[Entries taken from a collection]
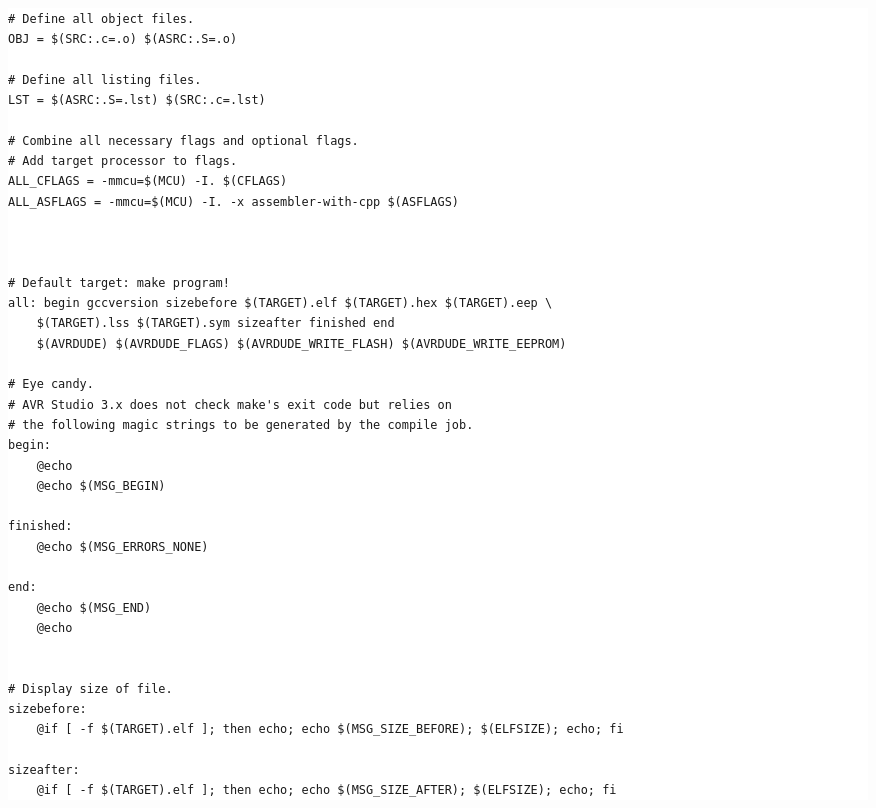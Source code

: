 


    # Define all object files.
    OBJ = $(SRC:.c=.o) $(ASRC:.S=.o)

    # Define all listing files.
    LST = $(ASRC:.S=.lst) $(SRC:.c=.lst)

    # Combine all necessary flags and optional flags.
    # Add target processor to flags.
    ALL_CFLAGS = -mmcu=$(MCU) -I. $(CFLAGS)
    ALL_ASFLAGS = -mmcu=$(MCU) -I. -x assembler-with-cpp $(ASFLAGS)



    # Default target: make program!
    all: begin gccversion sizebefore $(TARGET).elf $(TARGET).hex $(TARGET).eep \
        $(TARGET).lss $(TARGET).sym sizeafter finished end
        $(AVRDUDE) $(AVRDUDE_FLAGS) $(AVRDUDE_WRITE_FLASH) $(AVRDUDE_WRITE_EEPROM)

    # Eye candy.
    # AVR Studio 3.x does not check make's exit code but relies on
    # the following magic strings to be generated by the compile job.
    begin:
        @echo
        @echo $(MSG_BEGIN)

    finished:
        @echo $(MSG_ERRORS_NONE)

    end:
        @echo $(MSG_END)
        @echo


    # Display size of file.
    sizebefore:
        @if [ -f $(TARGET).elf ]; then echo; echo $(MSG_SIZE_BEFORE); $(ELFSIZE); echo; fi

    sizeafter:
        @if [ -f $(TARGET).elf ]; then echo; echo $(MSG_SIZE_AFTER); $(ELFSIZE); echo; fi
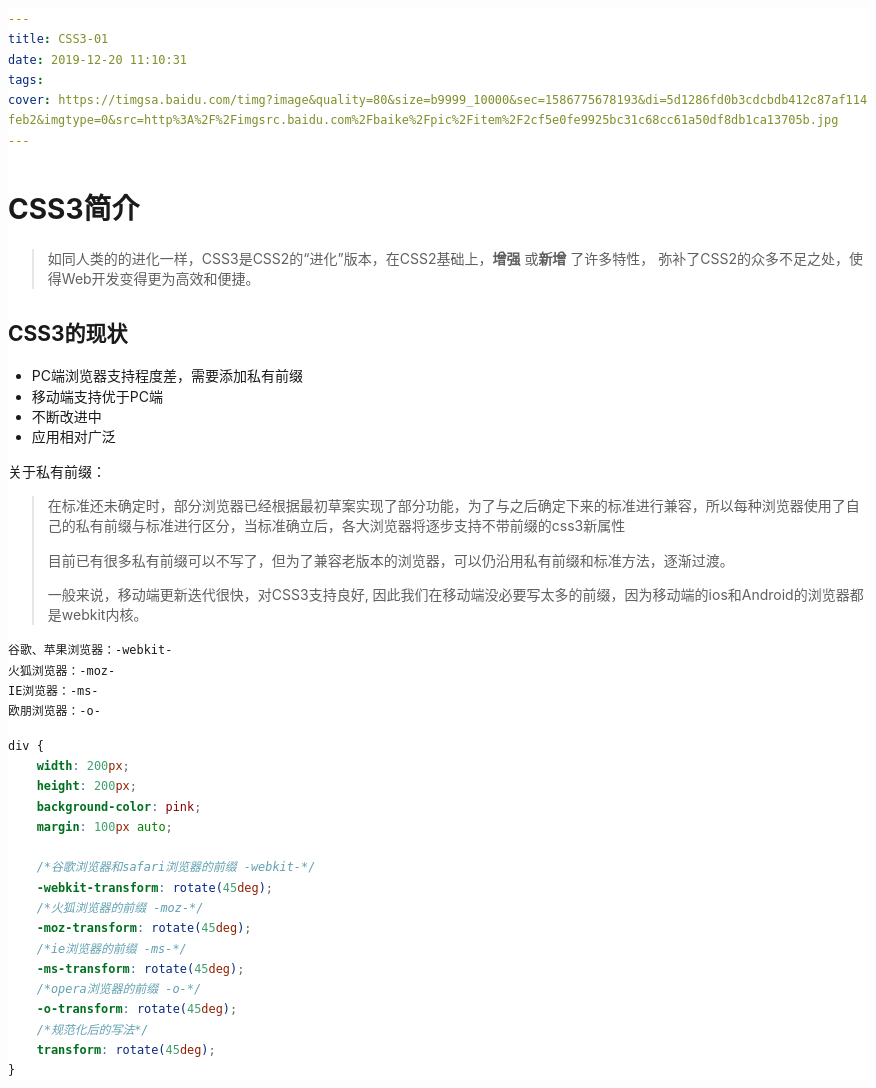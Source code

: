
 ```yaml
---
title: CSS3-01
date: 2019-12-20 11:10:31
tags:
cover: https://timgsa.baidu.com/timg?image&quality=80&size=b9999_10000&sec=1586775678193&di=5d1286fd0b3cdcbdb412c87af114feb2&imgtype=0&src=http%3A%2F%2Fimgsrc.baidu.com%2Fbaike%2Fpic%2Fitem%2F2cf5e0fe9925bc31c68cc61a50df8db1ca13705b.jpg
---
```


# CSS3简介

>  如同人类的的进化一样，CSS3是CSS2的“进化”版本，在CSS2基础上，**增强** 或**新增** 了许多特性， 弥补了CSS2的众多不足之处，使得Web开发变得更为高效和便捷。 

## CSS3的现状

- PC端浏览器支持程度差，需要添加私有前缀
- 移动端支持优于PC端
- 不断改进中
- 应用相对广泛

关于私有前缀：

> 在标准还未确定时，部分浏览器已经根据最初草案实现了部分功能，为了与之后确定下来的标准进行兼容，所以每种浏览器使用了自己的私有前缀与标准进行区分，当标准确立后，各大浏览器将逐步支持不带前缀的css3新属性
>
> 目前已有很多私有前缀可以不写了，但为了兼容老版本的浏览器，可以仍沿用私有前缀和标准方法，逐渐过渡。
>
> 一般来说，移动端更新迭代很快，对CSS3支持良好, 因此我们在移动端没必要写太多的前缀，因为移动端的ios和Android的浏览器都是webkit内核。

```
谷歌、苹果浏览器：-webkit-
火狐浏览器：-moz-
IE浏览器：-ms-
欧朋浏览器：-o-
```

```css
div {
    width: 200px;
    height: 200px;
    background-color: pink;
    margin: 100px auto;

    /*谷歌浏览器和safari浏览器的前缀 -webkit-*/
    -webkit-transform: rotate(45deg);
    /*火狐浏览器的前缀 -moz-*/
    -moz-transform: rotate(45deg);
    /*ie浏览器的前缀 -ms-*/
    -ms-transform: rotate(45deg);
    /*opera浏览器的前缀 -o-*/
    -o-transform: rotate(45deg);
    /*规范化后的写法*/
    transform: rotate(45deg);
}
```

* * *

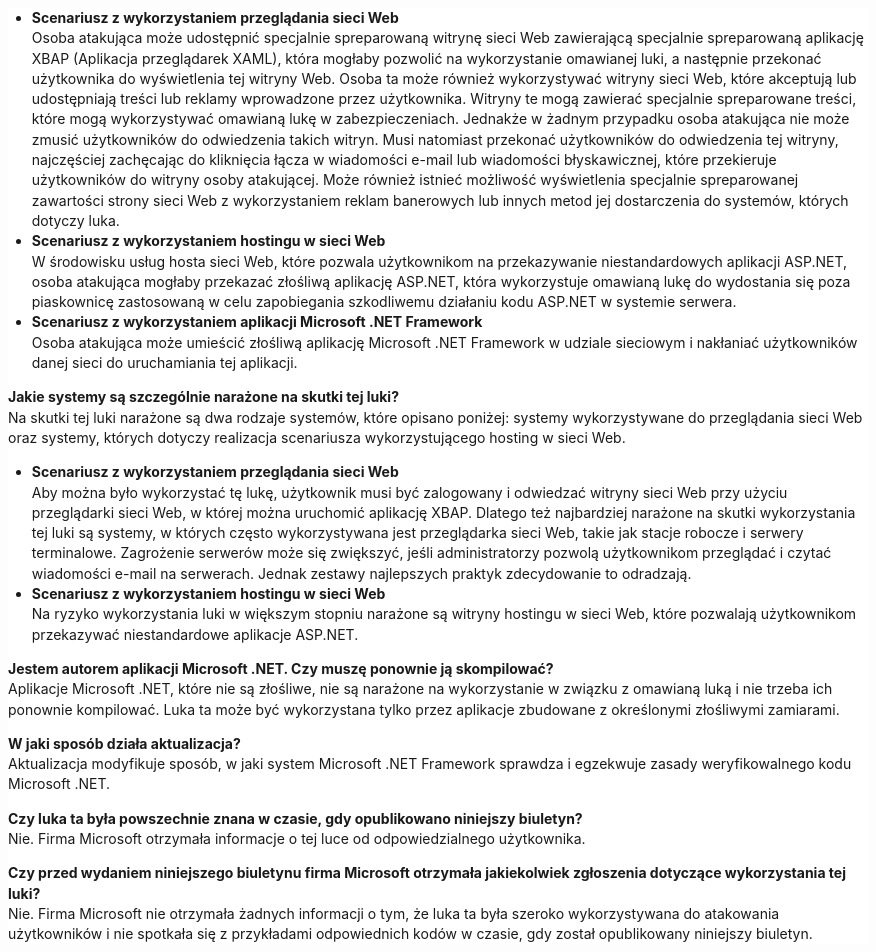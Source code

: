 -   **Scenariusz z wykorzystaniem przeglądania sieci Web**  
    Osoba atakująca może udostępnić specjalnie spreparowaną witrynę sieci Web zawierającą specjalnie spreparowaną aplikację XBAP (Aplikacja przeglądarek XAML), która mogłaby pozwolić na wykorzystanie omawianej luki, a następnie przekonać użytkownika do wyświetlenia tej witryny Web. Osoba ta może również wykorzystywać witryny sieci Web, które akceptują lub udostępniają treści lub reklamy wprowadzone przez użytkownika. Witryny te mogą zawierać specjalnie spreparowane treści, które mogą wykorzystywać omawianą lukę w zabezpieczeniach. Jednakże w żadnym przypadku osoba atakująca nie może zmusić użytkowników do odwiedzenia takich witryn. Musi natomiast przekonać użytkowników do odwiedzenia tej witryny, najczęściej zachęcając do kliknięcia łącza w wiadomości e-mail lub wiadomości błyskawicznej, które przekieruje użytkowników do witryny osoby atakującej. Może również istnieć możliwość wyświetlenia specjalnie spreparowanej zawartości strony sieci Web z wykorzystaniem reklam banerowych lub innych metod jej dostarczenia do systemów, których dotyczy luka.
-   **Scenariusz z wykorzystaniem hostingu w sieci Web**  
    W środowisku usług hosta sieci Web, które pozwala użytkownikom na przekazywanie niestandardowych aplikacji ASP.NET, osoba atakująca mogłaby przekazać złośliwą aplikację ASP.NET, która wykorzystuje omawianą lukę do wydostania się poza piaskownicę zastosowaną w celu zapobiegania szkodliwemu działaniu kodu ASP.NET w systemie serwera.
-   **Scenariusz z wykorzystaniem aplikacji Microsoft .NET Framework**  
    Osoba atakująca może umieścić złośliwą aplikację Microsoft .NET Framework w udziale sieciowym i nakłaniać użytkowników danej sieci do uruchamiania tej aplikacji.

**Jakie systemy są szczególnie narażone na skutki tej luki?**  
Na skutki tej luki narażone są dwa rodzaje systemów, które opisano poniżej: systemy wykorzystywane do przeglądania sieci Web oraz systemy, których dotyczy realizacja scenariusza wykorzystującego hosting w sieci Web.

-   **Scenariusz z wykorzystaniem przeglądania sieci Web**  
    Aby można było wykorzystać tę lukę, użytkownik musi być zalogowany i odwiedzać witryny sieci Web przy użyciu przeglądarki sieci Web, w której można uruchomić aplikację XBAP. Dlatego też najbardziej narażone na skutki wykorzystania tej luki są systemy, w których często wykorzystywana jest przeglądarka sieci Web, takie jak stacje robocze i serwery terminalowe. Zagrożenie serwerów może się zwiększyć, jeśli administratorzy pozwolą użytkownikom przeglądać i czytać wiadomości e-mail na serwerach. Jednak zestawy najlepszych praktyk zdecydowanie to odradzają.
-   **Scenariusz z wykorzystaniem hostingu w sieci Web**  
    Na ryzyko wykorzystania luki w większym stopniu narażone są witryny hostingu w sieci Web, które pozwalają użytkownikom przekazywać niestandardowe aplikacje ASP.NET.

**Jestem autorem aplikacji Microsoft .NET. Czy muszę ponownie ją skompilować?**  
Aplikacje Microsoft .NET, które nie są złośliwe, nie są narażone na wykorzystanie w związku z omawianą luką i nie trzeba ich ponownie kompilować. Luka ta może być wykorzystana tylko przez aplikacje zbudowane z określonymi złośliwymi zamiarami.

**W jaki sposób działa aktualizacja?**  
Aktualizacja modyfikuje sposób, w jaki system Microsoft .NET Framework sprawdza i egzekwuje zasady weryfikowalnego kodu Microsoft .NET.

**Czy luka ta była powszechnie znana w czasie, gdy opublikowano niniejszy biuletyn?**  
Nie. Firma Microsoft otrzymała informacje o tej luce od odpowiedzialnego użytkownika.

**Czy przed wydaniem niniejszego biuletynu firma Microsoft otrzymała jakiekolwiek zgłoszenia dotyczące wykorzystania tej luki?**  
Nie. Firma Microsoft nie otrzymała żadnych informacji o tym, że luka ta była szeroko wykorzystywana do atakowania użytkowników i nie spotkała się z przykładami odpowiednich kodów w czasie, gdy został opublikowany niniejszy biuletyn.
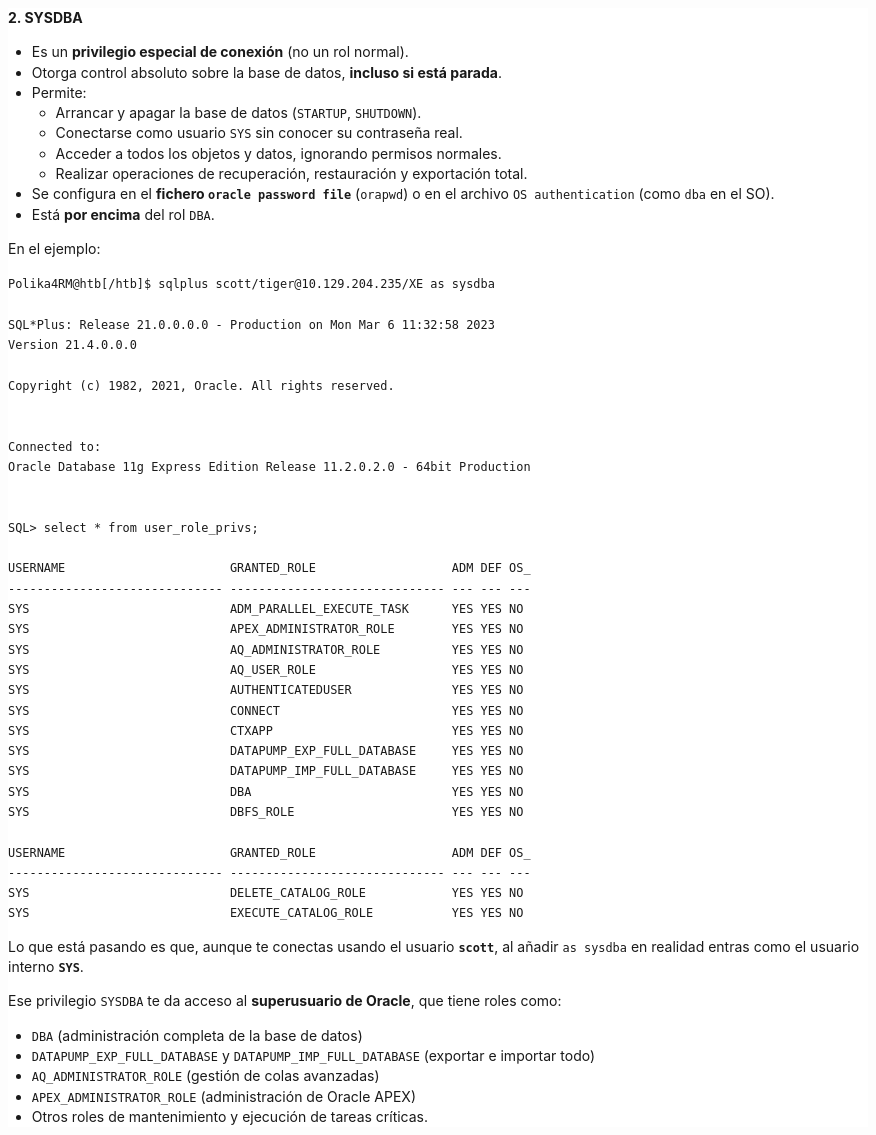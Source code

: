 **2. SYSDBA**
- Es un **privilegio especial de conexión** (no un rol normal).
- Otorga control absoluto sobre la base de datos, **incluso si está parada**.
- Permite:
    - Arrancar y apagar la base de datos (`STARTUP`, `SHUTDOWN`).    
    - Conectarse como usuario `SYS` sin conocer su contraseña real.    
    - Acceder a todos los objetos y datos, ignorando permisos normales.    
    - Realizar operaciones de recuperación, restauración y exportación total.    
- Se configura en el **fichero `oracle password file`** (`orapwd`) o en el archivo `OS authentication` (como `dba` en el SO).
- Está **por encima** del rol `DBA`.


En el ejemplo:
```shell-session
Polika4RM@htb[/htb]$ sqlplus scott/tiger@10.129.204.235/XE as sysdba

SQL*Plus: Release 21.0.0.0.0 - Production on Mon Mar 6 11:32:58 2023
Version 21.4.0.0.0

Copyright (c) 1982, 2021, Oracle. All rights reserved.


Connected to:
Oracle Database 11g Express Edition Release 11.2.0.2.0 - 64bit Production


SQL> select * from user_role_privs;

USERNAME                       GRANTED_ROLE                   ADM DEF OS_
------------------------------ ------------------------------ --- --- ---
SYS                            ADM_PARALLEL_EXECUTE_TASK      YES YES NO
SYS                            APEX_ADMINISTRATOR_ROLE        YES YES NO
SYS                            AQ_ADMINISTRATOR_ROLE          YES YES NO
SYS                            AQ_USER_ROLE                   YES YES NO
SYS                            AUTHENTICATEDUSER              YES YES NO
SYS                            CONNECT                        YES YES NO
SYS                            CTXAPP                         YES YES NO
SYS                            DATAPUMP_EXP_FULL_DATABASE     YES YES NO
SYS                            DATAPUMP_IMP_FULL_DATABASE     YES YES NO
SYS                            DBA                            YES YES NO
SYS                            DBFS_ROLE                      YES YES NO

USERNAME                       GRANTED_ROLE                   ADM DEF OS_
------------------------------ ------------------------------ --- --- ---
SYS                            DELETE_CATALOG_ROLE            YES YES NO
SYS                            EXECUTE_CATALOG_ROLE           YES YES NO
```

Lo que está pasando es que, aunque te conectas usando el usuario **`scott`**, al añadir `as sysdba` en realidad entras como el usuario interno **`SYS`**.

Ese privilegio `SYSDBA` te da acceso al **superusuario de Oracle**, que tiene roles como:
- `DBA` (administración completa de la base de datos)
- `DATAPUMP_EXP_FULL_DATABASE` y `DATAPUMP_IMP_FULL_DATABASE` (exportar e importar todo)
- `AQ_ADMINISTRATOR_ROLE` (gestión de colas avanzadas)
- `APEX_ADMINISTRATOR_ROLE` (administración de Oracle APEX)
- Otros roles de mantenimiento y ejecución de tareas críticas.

**Work request**
Set down only the lines above that fall between the line holding "e importar todo)" and the line holding "- Otros roles", inclusive, keeping each exact.

**Finished task**
- `DATAPUMP_EXP_FULL_DATABASE` y `DATAPUMP_IMP_FULL_DATABASE` (exportar e importar todo)
- `AQ_ADMINISTRATOR_ROLE` (gestión de colas avanzadas)
- `APEX_ADMINISTRATOR_ROLE` (administración de Oracle APEX)
- Otros roles de mantenimiento y ejecución de tareas críticas.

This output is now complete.